In front of 100 influential accountants, businessmen and regulators, Jubb attempted to demonstrate that auditors could offer much greater detail in their audit reports, which he dismissed as “riddled with get-out-of-jail-free clauses”. His attack climaxed with the dire warning that auditors need to change or “wither on the vine”.
A seasoned public debater, he does not shy from delivering even the harshest of views. Indeed, Jubb has a history of expressing spikey comments. Jubb was part of the Standard Life team that demanded a meeting with the chairman and chief executive of British Airways when the Terminal Five opening went disastrously wrong. He publicly scolded the Bradford & Bingley management when they refused potential buyers access to detailed accounts, and he was sceptical about the remuneration package handed to the new CEO of Marks & Spencer. Most memorably of all he lashed out at the bonuses offered to executives at Shell and was quoted saying he was “dismayed” by the pay package of former CEO Jeroen van der Veer.

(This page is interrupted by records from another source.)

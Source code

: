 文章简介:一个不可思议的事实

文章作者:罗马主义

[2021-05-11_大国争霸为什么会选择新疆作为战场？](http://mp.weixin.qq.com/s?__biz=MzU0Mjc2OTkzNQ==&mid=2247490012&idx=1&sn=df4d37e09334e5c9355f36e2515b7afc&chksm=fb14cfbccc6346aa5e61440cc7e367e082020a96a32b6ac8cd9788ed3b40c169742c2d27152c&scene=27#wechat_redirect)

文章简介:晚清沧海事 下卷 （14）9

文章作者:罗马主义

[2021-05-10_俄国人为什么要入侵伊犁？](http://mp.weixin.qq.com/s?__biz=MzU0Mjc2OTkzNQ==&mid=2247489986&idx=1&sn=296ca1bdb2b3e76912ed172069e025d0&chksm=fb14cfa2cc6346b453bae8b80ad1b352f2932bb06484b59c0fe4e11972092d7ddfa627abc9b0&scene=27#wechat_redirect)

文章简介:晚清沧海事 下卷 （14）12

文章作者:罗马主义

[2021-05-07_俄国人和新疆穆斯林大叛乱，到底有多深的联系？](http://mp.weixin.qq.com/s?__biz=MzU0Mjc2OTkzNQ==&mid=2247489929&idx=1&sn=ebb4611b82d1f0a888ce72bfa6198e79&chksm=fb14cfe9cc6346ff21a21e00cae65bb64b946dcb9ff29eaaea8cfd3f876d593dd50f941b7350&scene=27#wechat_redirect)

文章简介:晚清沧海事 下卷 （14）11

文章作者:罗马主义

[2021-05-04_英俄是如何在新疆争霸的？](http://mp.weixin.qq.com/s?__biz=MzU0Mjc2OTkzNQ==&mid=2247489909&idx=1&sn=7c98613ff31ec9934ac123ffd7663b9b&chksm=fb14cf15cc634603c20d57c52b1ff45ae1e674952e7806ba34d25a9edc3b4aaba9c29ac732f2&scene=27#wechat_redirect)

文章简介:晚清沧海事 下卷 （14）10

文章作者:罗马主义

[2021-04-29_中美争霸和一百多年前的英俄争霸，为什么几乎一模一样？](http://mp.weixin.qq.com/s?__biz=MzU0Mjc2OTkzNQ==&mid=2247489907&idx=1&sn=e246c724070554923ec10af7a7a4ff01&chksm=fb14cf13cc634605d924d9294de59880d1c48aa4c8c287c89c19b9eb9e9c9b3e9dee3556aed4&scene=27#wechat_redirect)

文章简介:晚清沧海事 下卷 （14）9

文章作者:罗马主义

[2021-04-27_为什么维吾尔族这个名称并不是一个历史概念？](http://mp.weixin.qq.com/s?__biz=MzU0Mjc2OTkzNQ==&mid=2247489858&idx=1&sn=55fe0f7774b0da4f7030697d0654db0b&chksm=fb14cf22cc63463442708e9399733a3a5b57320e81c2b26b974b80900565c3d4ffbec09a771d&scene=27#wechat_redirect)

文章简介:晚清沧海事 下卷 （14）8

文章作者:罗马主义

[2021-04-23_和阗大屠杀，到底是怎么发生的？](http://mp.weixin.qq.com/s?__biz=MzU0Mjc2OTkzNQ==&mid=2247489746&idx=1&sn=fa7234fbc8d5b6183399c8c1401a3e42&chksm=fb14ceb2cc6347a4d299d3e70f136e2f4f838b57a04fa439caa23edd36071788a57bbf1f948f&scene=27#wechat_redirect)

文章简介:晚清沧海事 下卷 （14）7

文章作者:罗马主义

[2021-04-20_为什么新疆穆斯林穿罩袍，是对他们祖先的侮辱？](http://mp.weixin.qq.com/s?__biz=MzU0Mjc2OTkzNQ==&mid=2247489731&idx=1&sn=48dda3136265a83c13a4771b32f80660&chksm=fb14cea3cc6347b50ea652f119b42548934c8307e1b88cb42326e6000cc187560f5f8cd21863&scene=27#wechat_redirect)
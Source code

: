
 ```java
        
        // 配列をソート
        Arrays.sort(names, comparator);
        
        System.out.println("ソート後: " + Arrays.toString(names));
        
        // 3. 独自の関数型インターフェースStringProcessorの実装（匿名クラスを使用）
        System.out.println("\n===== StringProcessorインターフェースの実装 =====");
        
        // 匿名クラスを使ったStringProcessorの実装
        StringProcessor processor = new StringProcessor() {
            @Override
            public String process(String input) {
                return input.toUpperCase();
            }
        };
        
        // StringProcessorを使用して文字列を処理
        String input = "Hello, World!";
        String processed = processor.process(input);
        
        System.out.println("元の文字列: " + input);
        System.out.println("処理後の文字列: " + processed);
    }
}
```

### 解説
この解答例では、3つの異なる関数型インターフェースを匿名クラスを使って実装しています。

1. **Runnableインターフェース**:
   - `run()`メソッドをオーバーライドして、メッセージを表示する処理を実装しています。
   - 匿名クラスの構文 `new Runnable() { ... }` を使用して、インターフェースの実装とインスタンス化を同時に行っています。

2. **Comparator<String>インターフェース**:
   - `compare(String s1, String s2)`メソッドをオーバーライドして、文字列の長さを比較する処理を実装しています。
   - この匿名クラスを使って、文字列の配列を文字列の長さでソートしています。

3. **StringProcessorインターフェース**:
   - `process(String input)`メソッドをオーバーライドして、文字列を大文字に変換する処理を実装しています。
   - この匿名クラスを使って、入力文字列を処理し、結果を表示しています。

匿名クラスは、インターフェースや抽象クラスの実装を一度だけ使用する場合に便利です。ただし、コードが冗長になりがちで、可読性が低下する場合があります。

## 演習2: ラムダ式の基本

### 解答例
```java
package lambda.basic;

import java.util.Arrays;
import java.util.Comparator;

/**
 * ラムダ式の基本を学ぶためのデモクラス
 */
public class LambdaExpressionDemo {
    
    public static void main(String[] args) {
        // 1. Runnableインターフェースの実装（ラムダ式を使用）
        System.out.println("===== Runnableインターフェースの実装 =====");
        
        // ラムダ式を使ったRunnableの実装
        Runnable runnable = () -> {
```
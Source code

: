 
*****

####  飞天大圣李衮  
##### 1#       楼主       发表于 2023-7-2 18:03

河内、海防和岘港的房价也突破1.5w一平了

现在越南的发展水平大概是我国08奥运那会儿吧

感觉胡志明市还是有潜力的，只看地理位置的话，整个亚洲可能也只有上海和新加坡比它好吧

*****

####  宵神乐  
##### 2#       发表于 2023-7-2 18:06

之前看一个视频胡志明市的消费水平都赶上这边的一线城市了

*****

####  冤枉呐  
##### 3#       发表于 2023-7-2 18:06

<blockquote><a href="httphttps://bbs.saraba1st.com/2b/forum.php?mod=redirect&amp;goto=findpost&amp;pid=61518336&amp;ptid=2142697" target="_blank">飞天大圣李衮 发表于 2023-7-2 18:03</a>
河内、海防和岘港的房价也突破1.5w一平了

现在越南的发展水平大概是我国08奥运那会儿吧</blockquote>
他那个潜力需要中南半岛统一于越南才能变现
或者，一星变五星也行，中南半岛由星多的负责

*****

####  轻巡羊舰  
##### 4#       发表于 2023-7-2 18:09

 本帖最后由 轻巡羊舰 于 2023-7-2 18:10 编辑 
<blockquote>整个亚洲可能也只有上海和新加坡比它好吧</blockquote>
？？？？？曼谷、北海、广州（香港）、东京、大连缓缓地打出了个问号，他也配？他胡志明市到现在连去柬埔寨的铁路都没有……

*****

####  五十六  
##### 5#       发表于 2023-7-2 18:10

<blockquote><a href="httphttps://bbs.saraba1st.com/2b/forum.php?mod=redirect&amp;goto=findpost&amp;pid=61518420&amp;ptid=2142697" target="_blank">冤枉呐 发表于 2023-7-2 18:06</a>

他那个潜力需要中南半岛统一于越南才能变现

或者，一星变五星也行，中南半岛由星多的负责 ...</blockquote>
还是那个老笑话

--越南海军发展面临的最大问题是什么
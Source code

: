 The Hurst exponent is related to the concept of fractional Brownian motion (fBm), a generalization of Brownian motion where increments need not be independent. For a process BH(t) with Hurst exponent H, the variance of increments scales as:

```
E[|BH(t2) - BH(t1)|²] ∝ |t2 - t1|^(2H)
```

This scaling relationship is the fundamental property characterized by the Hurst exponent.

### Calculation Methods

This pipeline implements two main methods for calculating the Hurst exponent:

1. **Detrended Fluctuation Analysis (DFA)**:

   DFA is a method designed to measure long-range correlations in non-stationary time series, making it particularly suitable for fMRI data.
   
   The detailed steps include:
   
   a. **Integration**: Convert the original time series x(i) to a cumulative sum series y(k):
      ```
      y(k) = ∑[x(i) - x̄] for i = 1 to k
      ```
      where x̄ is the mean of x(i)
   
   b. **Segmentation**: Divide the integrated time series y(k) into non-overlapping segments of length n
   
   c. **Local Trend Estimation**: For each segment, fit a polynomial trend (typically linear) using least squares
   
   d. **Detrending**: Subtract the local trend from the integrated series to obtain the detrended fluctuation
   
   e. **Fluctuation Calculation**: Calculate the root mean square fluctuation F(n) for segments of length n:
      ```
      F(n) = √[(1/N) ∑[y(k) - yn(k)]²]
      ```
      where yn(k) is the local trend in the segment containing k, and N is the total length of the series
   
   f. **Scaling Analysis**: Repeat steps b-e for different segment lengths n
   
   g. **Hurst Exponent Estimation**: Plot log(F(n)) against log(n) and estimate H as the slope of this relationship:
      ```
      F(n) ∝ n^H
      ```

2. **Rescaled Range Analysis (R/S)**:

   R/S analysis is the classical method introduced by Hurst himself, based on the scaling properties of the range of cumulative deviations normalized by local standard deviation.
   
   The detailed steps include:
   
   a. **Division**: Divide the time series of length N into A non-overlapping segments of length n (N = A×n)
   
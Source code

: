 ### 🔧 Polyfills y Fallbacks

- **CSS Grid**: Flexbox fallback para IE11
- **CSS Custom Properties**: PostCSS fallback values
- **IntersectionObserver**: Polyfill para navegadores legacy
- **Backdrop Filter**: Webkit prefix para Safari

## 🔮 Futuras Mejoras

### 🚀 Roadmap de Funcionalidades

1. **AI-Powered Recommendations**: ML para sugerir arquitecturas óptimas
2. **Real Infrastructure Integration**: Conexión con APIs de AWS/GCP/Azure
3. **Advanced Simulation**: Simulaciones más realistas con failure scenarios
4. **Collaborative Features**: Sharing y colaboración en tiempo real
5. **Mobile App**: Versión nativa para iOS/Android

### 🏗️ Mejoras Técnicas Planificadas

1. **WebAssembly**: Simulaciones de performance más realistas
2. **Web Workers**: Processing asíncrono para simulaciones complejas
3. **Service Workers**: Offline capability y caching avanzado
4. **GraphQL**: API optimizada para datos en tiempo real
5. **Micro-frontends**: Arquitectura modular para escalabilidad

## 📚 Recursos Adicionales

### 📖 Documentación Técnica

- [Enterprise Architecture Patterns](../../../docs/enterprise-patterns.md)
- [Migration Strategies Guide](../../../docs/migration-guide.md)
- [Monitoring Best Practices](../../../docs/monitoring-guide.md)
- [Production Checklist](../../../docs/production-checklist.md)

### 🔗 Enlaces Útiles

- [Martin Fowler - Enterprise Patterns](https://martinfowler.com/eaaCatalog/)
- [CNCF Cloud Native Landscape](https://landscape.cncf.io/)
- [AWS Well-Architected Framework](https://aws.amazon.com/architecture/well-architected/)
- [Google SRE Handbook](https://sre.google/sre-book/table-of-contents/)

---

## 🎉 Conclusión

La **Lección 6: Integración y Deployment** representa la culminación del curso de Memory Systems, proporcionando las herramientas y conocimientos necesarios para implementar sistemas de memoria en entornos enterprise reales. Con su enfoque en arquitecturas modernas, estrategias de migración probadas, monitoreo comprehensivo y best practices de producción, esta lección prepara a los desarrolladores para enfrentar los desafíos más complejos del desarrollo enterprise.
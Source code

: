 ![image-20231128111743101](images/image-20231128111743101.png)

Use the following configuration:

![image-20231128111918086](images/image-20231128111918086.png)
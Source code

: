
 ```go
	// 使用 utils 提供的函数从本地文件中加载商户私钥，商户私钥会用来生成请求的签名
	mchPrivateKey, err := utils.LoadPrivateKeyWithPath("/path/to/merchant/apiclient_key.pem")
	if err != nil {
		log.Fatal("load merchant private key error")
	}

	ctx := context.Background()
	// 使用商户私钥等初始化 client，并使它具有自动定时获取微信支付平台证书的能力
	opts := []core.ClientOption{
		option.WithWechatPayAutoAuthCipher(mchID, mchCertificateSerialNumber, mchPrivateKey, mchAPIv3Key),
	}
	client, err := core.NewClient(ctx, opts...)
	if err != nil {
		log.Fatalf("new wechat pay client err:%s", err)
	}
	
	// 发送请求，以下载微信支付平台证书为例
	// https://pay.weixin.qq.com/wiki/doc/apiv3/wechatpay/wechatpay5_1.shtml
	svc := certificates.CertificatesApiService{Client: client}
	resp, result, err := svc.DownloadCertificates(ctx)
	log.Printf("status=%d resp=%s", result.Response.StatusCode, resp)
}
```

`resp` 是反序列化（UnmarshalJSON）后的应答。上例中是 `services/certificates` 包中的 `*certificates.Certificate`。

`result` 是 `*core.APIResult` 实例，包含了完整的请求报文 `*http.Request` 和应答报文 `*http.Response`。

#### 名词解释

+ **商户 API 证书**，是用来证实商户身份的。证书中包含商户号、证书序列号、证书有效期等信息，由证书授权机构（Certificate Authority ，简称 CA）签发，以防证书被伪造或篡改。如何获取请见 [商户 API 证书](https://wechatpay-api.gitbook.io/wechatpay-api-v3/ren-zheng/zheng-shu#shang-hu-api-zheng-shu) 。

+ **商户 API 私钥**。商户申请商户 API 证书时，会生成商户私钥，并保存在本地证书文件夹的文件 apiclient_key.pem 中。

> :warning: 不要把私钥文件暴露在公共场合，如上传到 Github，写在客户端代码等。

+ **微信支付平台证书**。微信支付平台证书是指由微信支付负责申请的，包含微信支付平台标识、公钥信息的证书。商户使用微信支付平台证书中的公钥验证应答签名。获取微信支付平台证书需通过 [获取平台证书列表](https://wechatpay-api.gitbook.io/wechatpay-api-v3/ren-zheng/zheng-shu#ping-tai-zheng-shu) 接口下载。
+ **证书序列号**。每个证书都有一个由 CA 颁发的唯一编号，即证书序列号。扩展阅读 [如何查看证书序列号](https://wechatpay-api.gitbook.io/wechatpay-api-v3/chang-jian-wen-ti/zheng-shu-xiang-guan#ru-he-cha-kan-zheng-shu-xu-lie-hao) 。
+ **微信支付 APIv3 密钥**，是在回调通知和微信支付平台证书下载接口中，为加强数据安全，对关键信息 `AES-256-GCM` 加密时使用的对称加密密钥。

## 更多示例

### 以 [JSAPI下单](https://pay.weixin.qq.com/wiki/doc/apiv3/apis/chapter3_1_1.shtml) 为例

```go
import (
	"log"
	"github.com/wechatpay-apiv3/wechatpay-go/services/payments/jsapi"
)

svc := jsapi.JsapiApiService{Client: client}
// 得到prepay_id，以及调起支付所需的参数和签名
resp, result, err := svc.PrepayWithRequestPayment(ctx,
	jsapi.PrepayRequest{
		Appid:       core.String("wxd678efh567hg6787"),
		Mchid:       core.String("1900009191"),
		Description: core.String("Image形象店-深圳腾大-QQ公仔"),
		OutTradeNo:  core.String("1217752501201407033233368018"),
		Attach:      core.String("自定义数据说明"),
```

City desk reporters are always ready to call on Jubb because he doesn’t appear to hold back when he has a complaint to air.
But if his opinion on audit reports was hard to hear it would have been even more difficult to swallow because Jubb is himself an ICAS-trained accountant, though his career has been in corporate finance, venture capital and fund management.
What happens next?
The examination of audit reports will enter a new phase. In effect Jubb’s forthright comments were the opening salvoes of a wider examination of what audit reports should be achieving by the FRC. The regulator seems to be on a mission and clearly wants to involve more investors in the issue, which tunes in nicely with Jubb’s view that it will take audit committees, auditors and investors to make real progress on the problem.
Jubb is a member of the Association of British Insurers’ investment committee. The ABI is, of course, the former home of the FRC’s new chief Stephen Haddrill and its new investment adviser Peter Montagnon. Jubb, therefore, would have been articulating a view that is very familiar to the new regulators of accountancy. And the more that view is reported, the more it is likely to become accepted wisdom and the easier it will be for the FRC to bring about change that auditors could find very uncomfortable.